Socialists Must Have Goldfish-Like Memories
By Travis Korson
Tuesday, 02 December 2025
It seems socialists can’t seem to remember the failures of past economic interventions. Every few years, they dust off old ideas, repackage them in fresh language, and push for policies that have proven disastrous before.
This pattern is repeating itself in New York City’s recent embrace of socialist candidate Zoran Mamdani. His campaign promised affordability solutions but ignored decades of evidence showing government-run grocery stores don’t deliver on price or availability promises. The Soviet Union spent seven decades demonstrating this failure, yet somehow the cycle continues.
Nowhere was that more evident than in Kansas City’s ill-fated taxpayer-funded grocery store initiative.
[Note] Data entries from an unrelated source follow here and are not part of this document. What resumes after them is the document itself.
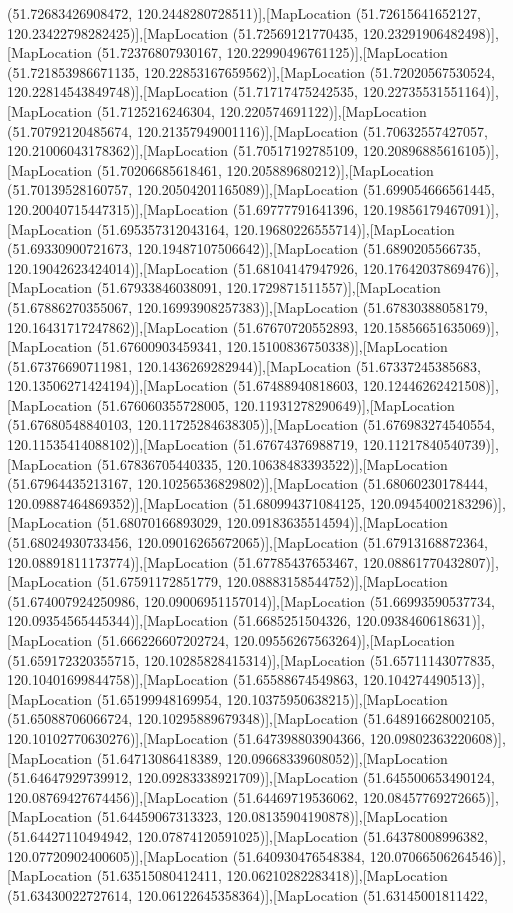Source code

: (51.72683426908472, 120.2448280728511)],[MapLocation (51.72615641652127, 120.23422798282425)],[MapLocation (51.72569121770435, 120.23291906482498)],[MapLocation (51.72376807930167, 120.22990496761125)],[MapLocation (51.721853986671135, 120.22853167659562)],[MapLocation (51.72020567530524, 120.22814543849748)],[MapLocation (51.71717475242535, 120.22735531551164)],[MapLocation (51.7125216246304, 120.220574691122)],[MapLocation (51.70792120485674, 120.21357949001116)],[MapLocation (51.70632557427057, 120.21006043178362)],[MapLocation (51.70517192785109, 120.20896885616105)],[MapLocation (51.70206685618461, 120.205889680212)],[MapLocation (51.70139528160757, 120.20504201165089)],[MapLocation (51.699054666561445, 120.20040715447315)],[MapLocation (51.69777791641396, 120.19856179467091)],[MapLocation (51.695357312043164, 120.19680226555714)],[MapLocation (51.69330900721673, 120.19487107506642)],[MapLocation (51.6890205566735, 120.19042623424014)],[MapLocation (51.68104147947926, 120.17642037869476)],[MapLocation (51.67933846038091, 120.1729871511557)],[MapLocation (51.67886270355067, 120.16993908257383)],[MapLocation (51.67830388058179, 120.16431717247862)],[MapLocation (51.67670720552893, 120.15856651635069)],[MapLocation (51.67600903459341, 120.15100836750338)],[MapLocation (51.67376690711981, 120.1436269282944)],[MapLocation (51.67337245385683, 120.13506271424194)],[MapLocation (51.67488940818603, 120.12446262421508)],[MapLocation (51.676060355728005, 120.11931278290649)],[MapLocation (51.67680548840103, 120.11725284638305)],[MapLocation (51.676983274540554, 120.11535414088102)],[MapLocation (51.67674376988719, 120.11217840540739)],[MapLocation (51.67836705440335, 120.10638483393522)],[MapLocation (51.67964435213167, 120.10256536829802)],[MapLocation (51.68060230178444, 120.09887464869352)],[MapLocation (51.680994371084125, 120.09454002183296)],[MapLocation (51.68070166893029, 120.09183635514594)],[MapLocation (51.68024930733456, 120.09016265672065)],[MapLocation (51.67913168872364, 120.08891811173774)],[MapLocation (51.67785437653467, 120.08861770432807)],[MapLocation (51.67591172851779, 120.08883158544752)],[MapLocation (51.674007924250986, 120.09006951157014)],[MapLocation (51.66993590537734, 120.09354565445344)],[MapLocation (51.6685251504326, 120.0938460618631)],[MapLocation (51.666226607202724, 120.09556267563264)],[MapLocation (51.659172320355715, 120.10285828415314)],[MapLocation (51.65711143077835, 120.10401699844758)],[MapLocation (51.65588674549863, 120.104274490513)],[MapLocation (51.65199948169954, 120.10375950638215)],[MapLocation (51.65088706066724, 120.10295889679348)],[MapLocation (51.648916628002105, 120.10102770630276)],[MapLocation (51.647398803904366, 120.09802363220608)],[MapLocation (51.64713086418389, 120.09668339608052)],[MapLocation (51.64647929739912, 120.09283338921709)],[MapLocation (51.645500653490124, 120.08769427674456)],[MapLocation (51.64469719536062, 120.08457769272665)],[MapLocation (51.64459067313323, 120.08135904190878)],[MapLocation (51.64427110494942, 120.07874120591025)],[MapLocation (51.64378008996382, 120.07720902400605)],[MapLocation (51.640930476548384, 120.07066506264546)],[MapLocation (51.63515080412411, 120.06210282283418)],[MapLocation (51.63430022727614, 120.06122645358364)],[MapLocation (51.63145001811422, 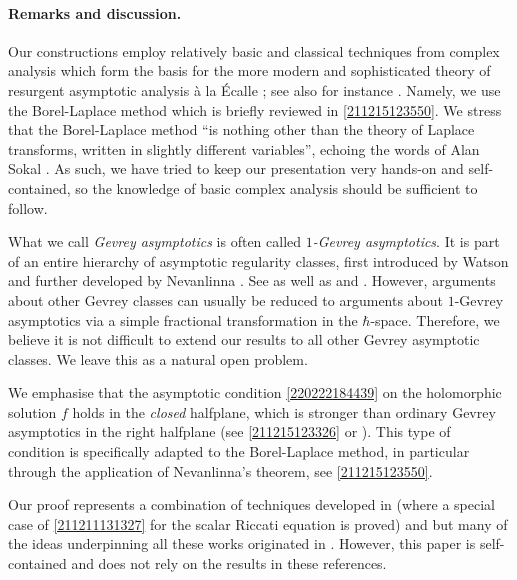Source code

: \documentclass[11pt]{article}
\begin{document}
\paragraph{Remarks and discussion.}
Our constructions employ relatively basic and classical techniques from complex analysis which form the basis for the more modern and sophisticated theory of resurgent asymptotic analysis à la Écalle \cite{zbMATH03971144}; see also for instance \cite{MR2474083,sauzin2014introduction,MR3495546}.
Namely, we use the Borel-Laplace method which is briefly reviewed in \autoref{211215123550}.
We stress that the Borel-Laplace method ``is nothing other than the theory of Laplace transforms, written in slightly different variables'', echoing the words of Alan Sokal \cite{MR558468}.
As such, we have tried to keep our presentation very hands-on and self-contained, so the knowledge of basic complex analysis should be sufficient to follow.

What we call \textit{Gevrey asymptotics} is often called \textit{$1$-Gevrey asymptotics}.
It is part of an entire hierarchy of asymptotic regularity classes, first introduced by Watson \cite{zbMATH02629428} and further developed by Nevanlinna \cite{nevanlinna1918theorie}.
See \cite{MR542737,MR579749} as well as \cite[§1.2]{MR3495546} and \cite[§XI-2]{MR1697415}.
However, arguments about other Gevrey classes can usually be reduced to arguments about $1$-Gevrey asymptotics via a simple fractional transformation in the $\hbar$-space.
Therefore, we believe it is not difficult to extend our results to all other Gevrey asymptotic classes.
We leave this as a natural open problem.

We emphasise that the asymptotic condition \eqref{220222184439} on the holomorphic solution $f$ holds in the \textit{closed} halfplane, which is stronger than ordinary Gevrey asymptotics in the right halfplane (see \autoref{211215123326} or \cite[§A.5 and §A.16]{MY2008.06492}).
This type of condition is specifically adapted to the Borel-Laplace method, in particular through the application of Nevanlinna's theorem, see \autoref{211215123550}.

Our proof represents a combination of techniques developed in \cite{MY2008.06492} (where a special case of \autoref{211211131327} for the scalar Riccati equation is proved) and \cite{MY211216122156} but many of the ideas underpinning all these works originated in \cite{nikolaev2019triangularisation}.
However, this paper is self-contained and does not rely on the results in these references.
\end{document}
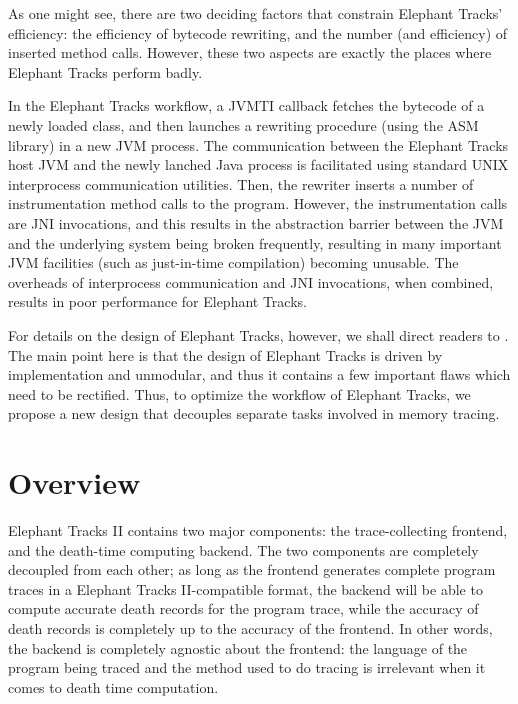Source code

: As one might see, there are two deciding factors that constrain Elephant Tracks' efficiency: the efficiency
of bytecode rewriting, and the number (and efficiency) of inserted method calls. However, these two aspects
are exactly the places where Elephant Tracks perform badly.

In the Elephant Tracks workflow, a JVMTI callback fetches the bytecode of a newly loaded class, and then launches
a rewriting procedure (using the ASM library) in a new JVM process. The communication between the Elephant Tracks
host JVM and the newly lanched Java process is facilitated using standard UNIX interprocess communication utilities.
Then, the rewriter inserts a number of instrumentation method calls to the program. However, the instrumentation calls
are JNI invocations, and this results in the abstraction barrier between the JVM and the underlying system being broken
frequently, resulting in many important JVM facilities (such as just-in-time compilation) becoming unusable. The overheads of
interprocess communication and JNI invocations, when combined, results in poor performance for Elephant Tracks.

For details on the design of Elephant Tracks, however, we shall direct readers to \cite{ElephantTracks}. The main point here is
that the design of Elephant Tracks is driven by implementation and unmodular, and thus it contains a few important flaws which
need to be rectified. Thus, to optimize the workflow of Elephant Tracks, we propose a new design that decouples separate tasks
involved in memory tracing.

\section{Overview}
Elephant Tracks II contains two major components: the trace-collecting frontend, and the death-time computing backend. The two
components are completely decoupled from each other; as long as the frontend generates complete program traces in a 
Elephant Tracks II-compatible format, the backend will be able to compute accurate death records for the program trace, while the
accuracy of death records is completely up to the accuracy of the frontend. In other words, the backend is completely agnostic
about the frontend: the language of the program being traced and the method used to do tracing is irrelevant when it comes to
death time computation.

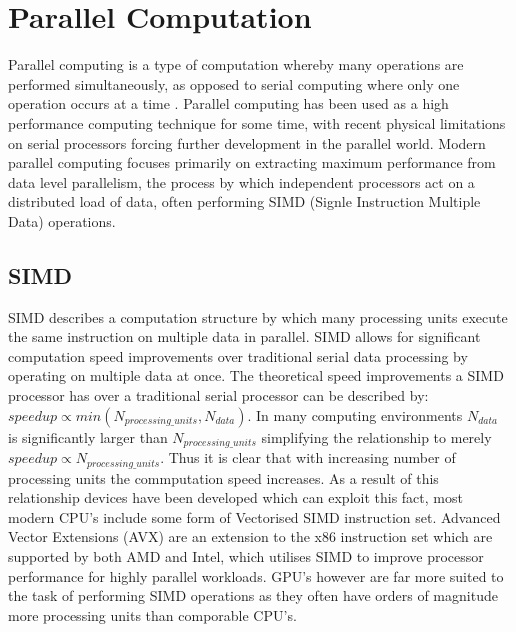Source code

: 
\section{Parallel Computation} %
Parallel computing is a type of computation whereby many operations are performed simultaneously, as
opposed to serial computing where only one operation occurs at a time \cite{wikiRef1}. Parallel
computing has been used as a high performance computing technique for some time, with recent
physical limitations on serial processors forcing further development in the parallel world.
Modern parallel computing focuses primarily on extracting maximum performance from data level
parallelism, the process by which independent processors act on a distributed load of data, often
performing SIMD (Signle Instruction Multiple Data) operations. 

\subsection{SIMD}
SIMD describes a computation structure by which many processing units execute the same instruction
on multiple data in parallel. SIMD allows for significant computation speed improvements over
traditional serial data processing by operating on multiple data at once. The theoretical speed
improvements a SIMD processor has over a traditional serial processor can be described by: $ speedup \propto
min\left(N_{processing\_units}, N_{data}\right) $. In many computing environments $N_{data}$ is
significantly larger than $N_{processing\_units}$ simplifying the relationship to merely $ speedup
\propto N_{processing\_units}$. Thus it is clear that with increasing number of processing units the
commputation speed increases. As a result of this relationship devices have been developed which can
exploit this fact, most modern CPU's include some form of Vectorised SIMD instruction set. Advanced
Vector Extensions (AVX) are an extension to the x86 instruction set which are supported by both AMD
and Intel, which utilises SIMD to improve processor performance for highly parallel workloads. GPU's
however are far more suited to the task of performing SIMD operations as they often have orders of
magnitude more processing units than comporable CPU's.

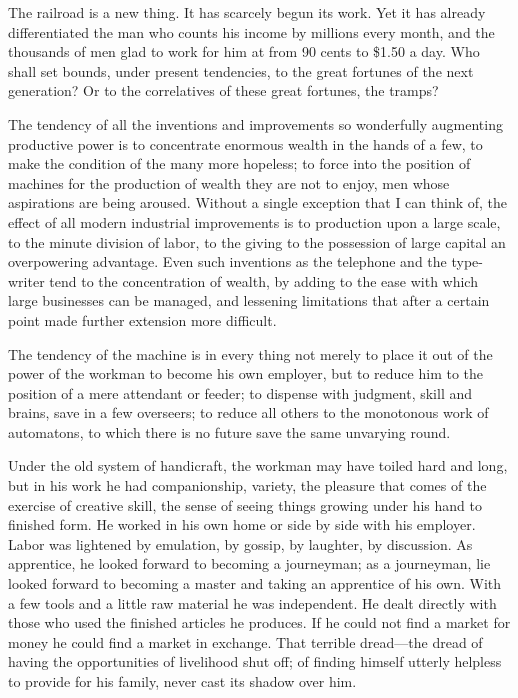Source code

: \documentclass{book}
\begin{document}
The railroad is a new thing. It has scarcely begun its work. Yet it has already differentiated the man who counts his income by millions every month, and the thousands of men glad to work for him at from 90 cents to \$1.50 a day. Who shall set bounds, under present tendencies, to the great fortunes of the next generation? Or to the correlatives of these great fortunes, the tramps?

The tendency of all the inventions and improvements so wonderfully augmenting productive power is to concentrate enormous wealth in the hands of a few, to make the condition of the many more hopeless; to force into the position of machines for the production of wealth they are not to enjoy, men whose aspirations are being aroused. Without a single exception that I can think of, the effect of all modern industrial improvements is to production upon a large scale, to the minute division of labor, to the giving to the possession of large capital an overpowering advantage. Even such inventions as the telephone and the type-writer tend to the concentration of wealth, by adding to the ease with which large businesses can be managed, and lessening limitations that after a certain point made further extension more difficult.

The tendency of the machine is in every thing not merely to place it out of the power of the workman to become his own employer, but to reduce him to the position of a mere attendant or feeder; to dispense with judgment, skill and brains, save in a few overseers; to reduce all others to the monotonous work of automatons, to which there is no future save the same unvarying round.

Under the old system of handicraft, the workman may have toiled hard and long, but in his work he had companionship, variety, the pleasure that comes of the exercise of creative skill, the sense of seeing things growing under his hand to finished form. He worked in his own home or side by side with his employer. Labor was lightened by emulation, by gossip, by laughter, by discussion. As apprentice, he looked forward to becoming a journeyman; as a journeyman, lie looked forward to becoming a master and taking an apprentice of his own. With a few tools and a little raw material he was independent. He dealt directly with those who used the finished articles he produces. If he could not find a market for money he could find a market in exchange. That terrible dread—the dread of having the opportunities of livelihood shut off; of finding himself utterly helpless to provide for his family, never cast its shadow over him.
\end{document}
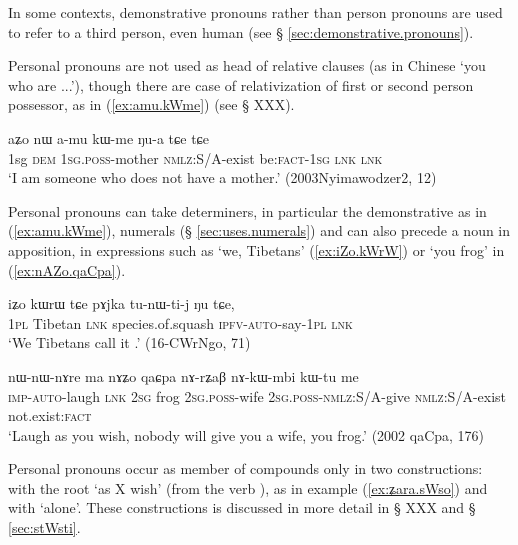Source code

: In some contexts, demonstrative pronouns rather than person pronouns are used to refer to a third person, even human (see § \ref{sec:demonstrative.pronouns}).

Personal pronouns are not used as head of relative clauses (as in Chinese  `you who are ...'), though there are case of relativization of first or second person possessor, as in (\ref{ex:amu.kWme}) (see § XXX).

\begin{exe}
\ex \label{ex:amu.kWme}
\gll aʑo nɯ a-mu kɯ-me ŋu-a tɕe tɕe \\
1sg \textsc{dem} \textsc{1sg.poss}-mother \textsc{nmlz}:S/A-exist be:\textsc{fact-1sg} \textsc{lnk} \textsc{lnk} \\
\glt `I am someone who does not have a mother.' (2003Nyimawodzer2, 12)
\end{exe}

Personal pronouns can take determiners, in particular the demonstrative  as in (\ref{ex:amu.kWme}), numerals (§ \ref{sec:uses.numerals}) and can also precede a noun in apposition, in expressions such as  `we, Tibetans' (\ref{ex:iZo.kWrW}) or  `you frog' in (\ref{ex:nAZo.qaCpa}).

\begin{exe}
\ex \label{ex:iZo.kWrW}
\gll
iʑo kɯrɯ tɕe pɤjka tu-nɯ-ti-j ŋu tɕe, \\
\textsc{1pl} Tibetan \textsc{lnk} species.of.squash \textsc{ipfv}-\textsc{auto}-say-\textsc{1pl} \textsc{lnk} \\
\glt `We Tibetans call it .' (16-CWrNgo, 71)
\end{exe}

\begin{exe}
\ex  \label{ex:nAZo.qaCpa}
\gll  nɯ-nɯ-nɤre ma nɤʑo qaɕpa nɤ-rʑaβ nɤ-kɯ-mbi kɯ-tu me   \\
\textsc{imp-auto}-laugh \textsc{lnk} \textsc{2sg} frog \textsc{2sg.poss}-wife \textsc{2sg.poss}-\textsc{nmlz}:S/A-give \textsc{nmlz}:S/A-exist not.exist:\textsc{fact} \\
\glt `Laugh as you wish, nobody will give you a wife, you frog.'   (2002 qaCpa, 176)
\end{exe} 

Personal pronouns occur as member of compounds only in two constructions: with the root  `as X wish' (from the verb ), as in example (\ref{ex:ʑara.sWso}) and with  `alone'. These constructions is discussed in more detail in § XXX and § \ref{sec:stWsti}.

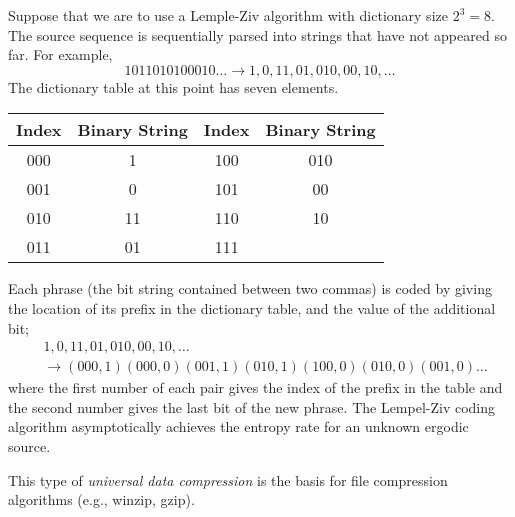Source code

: \begin{example}
Suppose that we are to use a Lemple-Ziv algorithm with dictionary size $2^3 = 8$.
The source sequence is sequentially parsed into strings that have not appeared so far.
For example, 
\begin{equation*}
1011010100010 \ldots \rightarrow 1, 0, 11, 01, 010, 00, 10, \ldots
\end{equation*}
The dictionary table at this point has seven elements.

\begin{center}
\begin{tabular}{|c|c|c|c|}
\hline
Index & Binary String & Index & Binary String \\
\hline
000 & 1 & 100 & 010 \\
001 & 0 & 101 & 00 \\
010 & 11 & 110 & 10 \\
011 & 01 & 111 & \\
\hline
\end{tabular}
\end{center}

Each phrase (the bit string contained between two commas) is coded by giving the location of its prefix in the dictionary table, and the value of the additional bit;
\begin{equation*}
\begin{split}
& 1, 0, 11, 01, 010, 00, 10, \ldots \\
& \rightarrow (000, 1)(000, 0)(001, 1)(010, 1)(100, 0)(010, 0)(001, 0) \ldots
\end{split}
\end{equation*}
where the first number of each pair gives the index of the prefix in the table and the second number gives the last bit of the new phrase. 
The Lempel-Ziv coding algorithm asymptotically achieves the entropy rate for an unknown ergodic source.
\end{example}

This type of \emph{universal data compression} is the basis for file compression algorithms (e.g., winzip, gzip).
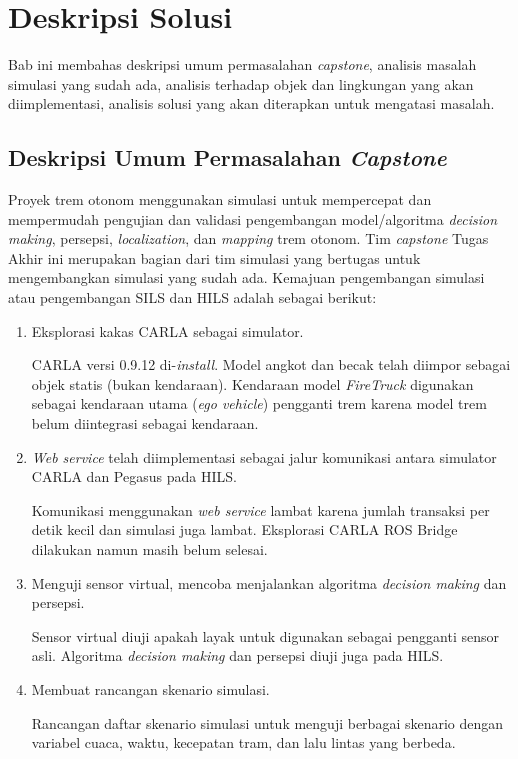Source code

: \chapter{Deskripsi Solusi}

Bab ini membahas deskripsi umum permasalahan \textit{capstone}, analisis masalah
simulasi yang sudah ada, analisis terhadap objek dan lingkungan yang akan
diimplementasi, analisis solusi yang akan diterapkan untuk mengatasi masalah.

\section{Deskripsi Umum Permasalahan \textit{Capstone}}

Proyek trem otonom menggunakan simulasi untuk mempercepat dan mempermudah
pengujian dan validasi pengembangan model/algoritma \textit{decision making},
persepsi, \textit{localization}, dan \textit{mapping} trem otonom. Tim
\textit{capstone} Tugas Akhir ini merupakan bagian dari tim simulasi yang
bertugas untuk mengembangkan simulasi yang sudah ada. Kemajuan
pengembangan simulasi atau pengembangan SILS dan HILS adalah sebagai berikut:

\begin{enumerate}

	\item Eksplorasi kakas CARLA sebagai simulator.

	CARLA versi 0.9.12 di-\textit{install}. Model angkot dan becak telah diimpor
	sebagai objek statis (bukan kendaraan). Kendaraan model \textit{FireTruck}
	digunakan sebagai kendaraan utama (\textit{ego vehicle}) pengganti trem
	karena model trem belum diintegrasi sebagai kendaraan.

	\item \textit{Web service} telah diimplementasi sebagai jalur komunikasi
	antara simulator CARLA dan Pegasus pada HILS.

	Komunikasi menggunakan \textit{web service} lambat karena jumlah transaksi
	per detik kecil dan simulasi juga lambat. Eksplorasi CARLA ROS Bridge
	dilakukan namun masih belum selesai.

	\item Menguji sensor virtual, mencoba menjalankan algoritma \textit{decision
	making} dan persepsi.

	Sensor virtual diuji apakah layak untuk digunakan sebagai pengganti sensor
	asli. Algoritma \textit{decision making} dan persepsi diuji juga pada HILS.

	\item Membuat rancangan skenario simulasi.

	Rancangan daftar skenario simulasi untuk menguji berbagai skenario dengan
	variabel cuaca, waktu, kecepatan tram, dan lalu lintas yang berbeda.

\end{enumerate}

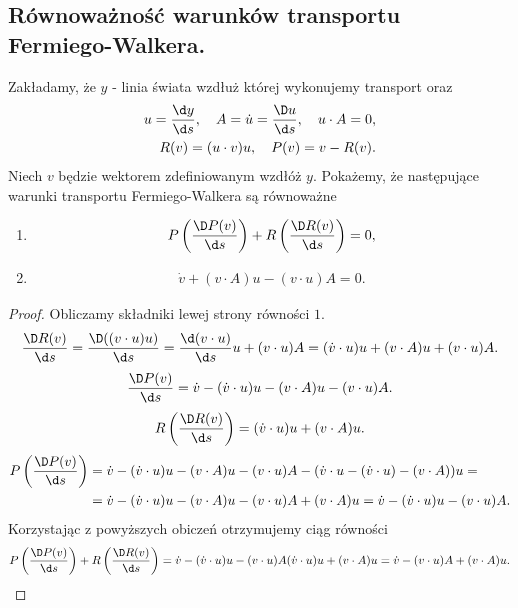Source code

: \subsection{Równoważność warunków transportu 
Fermiego-Walkera.}
\noindent
Zakładamy, że $y$ - linia świata wzdłuż której 
wykonujemy transport oraz 
\begin{align*}
u = \frac{\d y}{\d s}, \quad A = \dot{u} = \frac{\D u}{\d s}, 
\quad u\cdot A = 0,\\
R(v) = (u\cdot v) u, \quad  P(v) = v - R(v).
\end{align*}
Niech $v$ będzie wektorem zdefiniowanym wzdłóż $y$. 
Pokażemy, że następujące warunki transportu Fermiego-Walkera są 
równoważne
\begin{enumerate}
\item
\begin{align*} 
P \left(\frac{\D P(v)}{\d s} \right) +
R \left( \frac{\D R(v)}{\d s} \right) =0,
\end{align*}
\item
\begin{align*} 
 \dot{v} +
(v\cdot A) u - (v\cdot u) A =0 .
\end{align*}
\end{enumerate}
\begin{proof}
Obliczamy składniki lewej strony równości $1$.
\begin{align*}
 \frac{\D R(v)}{\d s} = 
\frac{\D ((v\cdot u)u)}{\d s} =
\frac{\d (v\cdot u)}{\d s} u + (v\cdot u) A =
(\dot{v}\cdot u) u + (v\cdot A) u + (v\cdot u) A .
\end{align*}
\begin{align*}
\frac{\D P(v)}{\d s}  = 
 \dot{v} -(\dot{v}\cdot u) u - (v\cdot A) u - (v\cdot u) A .
\end{align*}
\begin{align*}
R \left( \frac{\D R(v)}{\d s} \right) =
(\dot{v}\cdot u) u + (v\cdot A) u .
\end{align*}
\begin{align*}
P \left(\frac{\D P(v)}{\d s} \right) &= 
 \dot{v} -
(\dot{v}\cdot u) u - (v\cdot A) u - (v\cdot u) A -
( \dot{v}\cdot u - (\dot{v}\cdot u)- (v\cdot A) )u = \\
&=
 \dot{v} -
(\dot{v}\cdot u) u - (v\cdot A) u - (v\cdot u) A 
+ (v\cdot A) u = 
 \dot{v} -
(\dot{v}\cdot u) u  - (v\cdot u) A .
\end{align*}
Korzystając z powyższych obiczeń otrzymujemy ciąg równości 
\begin{align*}
P \left(\frac{\D P(v)}{\d s} \right) +
R \left( \frac{\D R(v)}{\d s} \right) = 
 \dot{v} -
(\dot{v}\cdot u) u  - (v\cdot u) A 
(\dot{v}\cdot u) u + (v\cdot A) u  = 
 \dot{v} 
 - (v\cdot u) A 
 + (v\cdot A) u  .
\end{align*}

\end{proof}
Like its Russian predecessor, it quickly became a massive financial drain until shortages forced its collapse.
These failed experiments are part of a larger trend: policymakers recycling socialist principles with predictable outcomes. Just this month, Representative Josh Hawley introduced legislation alongside Senator Bernie Sanders that would impose artificial price controls on credit card interest rates. As any economist knows, such interference ignores basic supply-and-demand dynamics and creates market distortions.
Consider what happened after the Durbin Amendment capped debit card fees. Instead of reducing costs for consumers as promised, it created a revenue gap for banks, leading to higher annual fees nationwide while eliminating free checking accounts.
The same predictable pattern would emerge with credit card rate caps. Lenders facing unsustainable lending terms will simply disappear from markets most likely to suffer financial pressure – the very groups Washington claims this policy seeks to help.
Ultimately, every time government forces its economic vision on us through interventionist policies, it creates fewer choices and more hardship. The solution isn’t top-down mandates; instead of recycling these failed socialist approaches, policymakers should focus on empowering individuals and market mechanisms that work for American families.